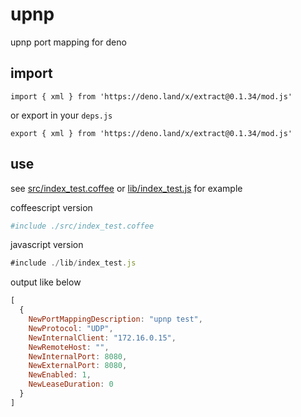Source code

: # upnp

upnp port mapping for deno

## import

```
import { xml } from 'https://deno.land/x/extract@0.1.34/mod.js'
```

or export in your `deps.js`

```
export { xml } from 'https://deno.land/x/extract@0.1.34/mod.js'
```

## use

see [src/index_test.coffee](./src/index_test.coffee) or [lib/index_test.js](./lib/index_test.js)  for example

coffeescript version

```coffee
#include ./src/index_test.coffee
```


javascript version

```javascript
#include ./lib/index_test.js
```

output like below

```javascript
[
  {
    NewPortMappingDescription: "upnp test",
    NewProtocol: "UDP",
    NewInternalClient: "172.16.0.15",
    NewRemoteHost: "",
    NewInternalPort: 8080,
    NewExternalPort: 8080,
    NewEnabled: 1,
    NewLeaseDuration: 0
  }
]
```
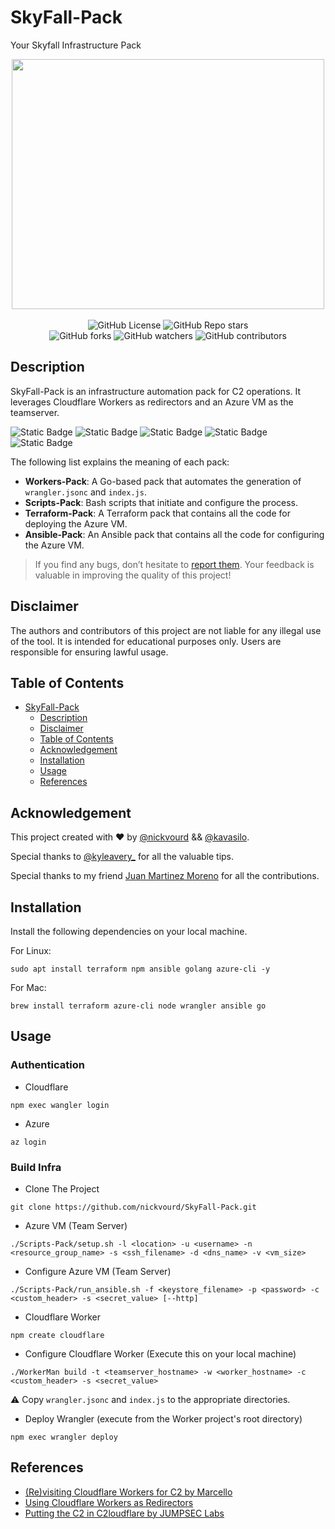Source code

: # SkyFall-Pack

Your Skyfall Infrastructure Pack

<p align="center">
  <img width="500" height="400" src="/Pictures/logo2.png"><br /><br />
  <img alt="GitHub License" src="https://img.shields.io/github/license/nickvourd/SkyFall-Pack?style=social&logo=GitHub&logoColor=purple">
  <img alt="GitHub Repo stars" src="https://img.shields.io/github/stars/nickvourd/SkyFall-Pack?logoColor=yellow"><br />
  <img alt="GitHub forks" src="https://img.shields.io/github/forks/nickvourd/SkyFall-Pack?logoColor=red">
  <img alt="GitHub watchers" src="https://img.shields.io/github/watchers/nickvourd/SkyFall-Pack?logoColor=blue">
  <img alt="GitHub contributors" src="https://img.shields.io/github/contributors/nickvourd/SkyFall-Pack?style=social&logo=GitHub&logoColor=green">
</p>

## Description

SkyFall-Pack is an infrastructure automation pack for C2 operations. It leverages Cloudflare Workers as redirectors and an Azure VM as the teamserver.

![Static Badge](https://img.shields.io/badge/Ansible-green?style=flat&logoSize=auto)
![Static Badge](https://img.shields.io/badge/Terraform-blue?style=flat&logoSize=auto)
![Static Badge](https://img.shields.io/badge/Golang-cyan?style=flat&logoSize=auto)
![Static Badge](https://img.shields.io/badge/Bash-purple?style=flat&logoSize=auto)
![Static Badge](https://img.shields.io/badge/Version-1.0%20-red?link=https%3A%2F%2Fgithub.com%2Fnickvourd%2FSkyFall-Pack%2Freleases)

The following list explains the meaning of each pack:

- **Workers-Pack**: A Go-based pack that automates the generation of `wrangler.jsonc` and `index.js`.
- **Scripts-Pack**: Bash scripts that initiate and configure the process.
- **Terraform-Pack**: A Terraform pack that contains all the code for deploying the Azure VM.
- **Ansible-Pack**: An Ansible pack that contains all the code for configuring the Azure VM.

> If you find any bugs, don’t hesitate to [report them](https://github.com/nickvourd/SkyFall-Pack/issues). Your feedback is valuable in improving the quality of this project!

## Disclaimer

The authors and contributors of this project are not liable for any illegal use of the tool. It is intended for educational purposes only. Users are responsible for ensuring lawful usage.

## Table of Contents
- [SkyFall-Pack](#skyfall-pack)
  - [Description](#description)
  - [Disclaimer](#disclaimer)
  - [Table of Contents](#table-of-contents)
  - [Acknowledgement](#acknowledgement)
  - [Installation](#installation)
  - [Usage](#usage)
  - [References](#references)

## Acknowledgement

This project created with :heart: by [@nickvourd](https://x.com/nickvourd) && [@kavasilo](https://x.com/kavasilo).

Special thanks to [@kyleavery_](https://x.com/kyleavery_) for all the valuable tips.

Special thanks to my friend [Juan Martinez Moreno](https://www.linkedin.com/in/jmartinezmoreno/) for all the contributions.

## Installation

Install the following dependencies on your local machine.

For Linux:

```
sudo apt install terraform npm ansible golang azure-cli -y
```

For Mac:

```
brew install terraform azure-cli node wrangler ansible go
```

## Usage

### Authentication

- Cloudflare

```
npm exec wangler login
```

- Azure 

```
az login
```

### Build Infra

- Clone The Project

```
git clone https://github.com/nickvourd/SkyFall-Pack.git
```

- Azure VM (Team Server)

```
./Scripts-Pack/setup.sh -l <location> -u <username> -n <resource_group_name> -s <ssh_filename> -d <dns_name> -v <vm_size>
```

- Configure Azure VM (Team Server)

```
./Scripts-Pack/run_ansible.sh -f <keystore_filename> -p <password> -c <custom_header> -s <secret_value> [--http]
```

- Cloudflare Worker

```
npm create cloudflare
```

- Configure Cloudflare Worker (Execute this on your local machine)

```
./WorkerMan build -t <teamserver_hostname> -w <worker_hostname> -c <custom_header> -s <secret_value>
```

⚠️ Copy `wrangler.jsonc` and `index.js` to the appropriate directories.

- Deploy Wrangler (execute from the Worker project's root directory)

```
npm exec wrangler deploy
```

## References

- [(Re)visiting Cloudflare Workers for C2 by Marcello](https://byt3bl33d3r.substack.com/p/revisiting-cloudflare-workers-for)
- [Using Cloudflare Workers as Redirectors](https://ajpc500.github.io/c2/Using-CloudFlare-Workers-as-Redirectors/)
- [Putting the C2 in C2loudflare by JUMPSEC Labs](https://labs.jumpsec.com/putting-the-c2-in-c2loudflare/)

(Work required)
Copy the entries exactly. Leave out the images.

(Completed exercise)
Source code

: # upnp

upnp port mapping for deno

## import

```
import { xml } from 'https://deno.land/x/extract@0.1.34/mod.js'
```

or export in your `deps.js`

```
export { xml } from 'https://deno.land/x/extract@0.1.34/mod.js'
```

## use

see [src/index_test.coffee](./src/index_test.coffee) or [lib/index_test.js](./lib/index_test.js)  for example

coffeescript version

```coffee
#include ./src/index_test.coffee
```


javascript version

```javascript
#include ./lib/index_test.js
```

output like below

```javascript
[
  {
    NewPortMappingDescription: "upnp test",
    NewProtocol: "UDP",
    NewInternalClient: "172.16.0.15",
    NewRemoteHost: "",
    NewInternalPort: 8080,
    NewExternalPort: 8080,
    NewEnabled: 1,
    NewLeaseDuration: 0
  }
]
```
Source code

: # SkyFall-Pack

Your Skyfall Infrastructure Pack

<p align="center">
  <img width="500" height="400" src="/Pictures/logo2.png"><br /><br />
  <img alt="GitHub License" src="https://img.shields.io/github/license/nickvourd/SkyFall-Pack?style=social&logo=GitHub&logoColor=purple">
  <img alt="GitHub Repo stars" src="https://img.shields.io/github/stars/nickvourd/SkyFall-Pack?logoColor=yellow"><br />
  <img alt="GitHub forks" src="https://img.shields.io/github/forks/nickvourd/SkyFall-Pack?logoColor=red">
  <img alt="GitHub watchers" src="https://img.shields.io/github/watchers/nickvourd/SkyFall-Pack?logoColor=blue">
  <img alt="GitHub contributors" src="https://img.shields.io/github/contributors/nickvourd/SkyFall-Pack?style=social&logo=GitHub&logoColor=green">
</p>

## Description

SkyFall-Pack is an infrastructure automation pack for C2 operations. It leverages Cloudflare Workers as redirectors and an Azure VM as the teamserver.

![Static Badge](https://img.shields.io/badge/Ansible-green?style=flat&logoSize=auto)
![Static Badge](https://img.shields.io/badge/Terraform-blue?style=flat&logoSize=auto)
![Static Badge](https://img.shields.io/badge/Golang-cyan?style=flat&logoSize=auto)
![Static Badge](https://img.shields.io/badge/Bash-purple?style=flat&logoSize=auto)
![Static Badge](https://img.shields.io/badge/Version-1.0%20-red?link=https%3A%2F%2Fgithub.com%2Fnickvourd%2FSkyFall-Pack%2Freleases)

The following list explains the meaning of each pack:

- **Workers-Pack**: A Go-based pack that automates the generation of `wrangler.jsonc` and `index.js`.
- **Scripts-Pack**: Bash scripts that initiate and configure the process.
- **Terraform-Pack**: A Terraform pack that contains all the code for deploying the Azure VM.
- **Ansible-Pack**: An Ansible pack that contains all the code for configuring the Azure VM.

> If you find any bugs, don’t hesitate to [report them](https://github.com/nickvourd/SkyFall-Pack/issues). Your feedback is valuable in improving the quality of this project!

## Disclaimer

The authors and contributors of this project are not liable for any illegal use of the tool. It is intended for educational purposes only. Users are responsible for ensuring lawful usage.

## Table of Contents
- [SkyFall-Pack](#skyfall-pack)
  - [Description](#description)
  - [Disclaimer](#disclaimer)
  - [Table of Contents](#table-of-contents)
  - [Acknowledgement](#acknowledgement)
  - [Installation](#installation)
  - [Usage](#usage)
  - [References](#references)

## Acknowledgement

This project created with :heart: by [@nickvourd](https://x.com/nickvourd) && [@kavasilo](https://x.com/kavasilo).

Special thanks to [@kyleavery_](https://x.com/kyleavery_) for all the valuable tips.

Special thanks to my friend [Juan Martinez Moreno](https://www.linkedin.com/in/jmartinezmoreno/) for all the contributions.

## Installation

Install the following dependencies on your local machine.

For Linux:

```
sudo apt install terraform npm ansible golang azure-cli -y
```

For Mac:

```
brew install terraform azure-cli node wrangler ansible go
```

## Usage

### Authentication

- Cloudflare

```
npm exec wangler login
```

- Azure 

```
az login
```

### Build Infra

- Clone The Project

```
git clone https://github.com/nickvourd/SkyFall-Pack.git
```

- Azure VM (Team Server)

```
./Scripts-Pack/setup.sh -l <location> -u <username> -n <resource_group_name> -s <ssh_filename> -d <dns_name> -v <vm_size>
```

- Configure Azure VM (Team Server)

```
./Scripts-Pack/run_ansible.sh -f <keystore_filename> -p <password> -c <custom_header> -s <secret_value> [--http]
```

- Cloudflare Worker

```
npm create cloudflare
```

- Configure Cloudflare Worker (Execute this on your local machine)

```
./WorkerMan build -t <teamserver_hostname> -w <worker_hostname> -c <custom_header> -s <secret_value>
```

⚠️ Copy `wrangler.jsonc` and `index.js` to the appropriate directories.

- Deploy Wrangler (execute from the Worker project's root directory)

```
npm exec wrangler deploy
```

## References

- [(Re)visiting Cloudflare Workers for C2 by Marcello](https://byt3bl33d3r.substack.com/p/revisiting-cloudflare-workers-for)
- [Using Cloudflare Workers as Redirectors](https://ajpc500.github.io/c2/Using-CloudFlare-Workers-as-Redirectors/)
- [Putting the C2 in C2loudflare by JUMPSEC Labs](https://labs.jumpsec.com/putting-the-c2-in-c2loudflare/)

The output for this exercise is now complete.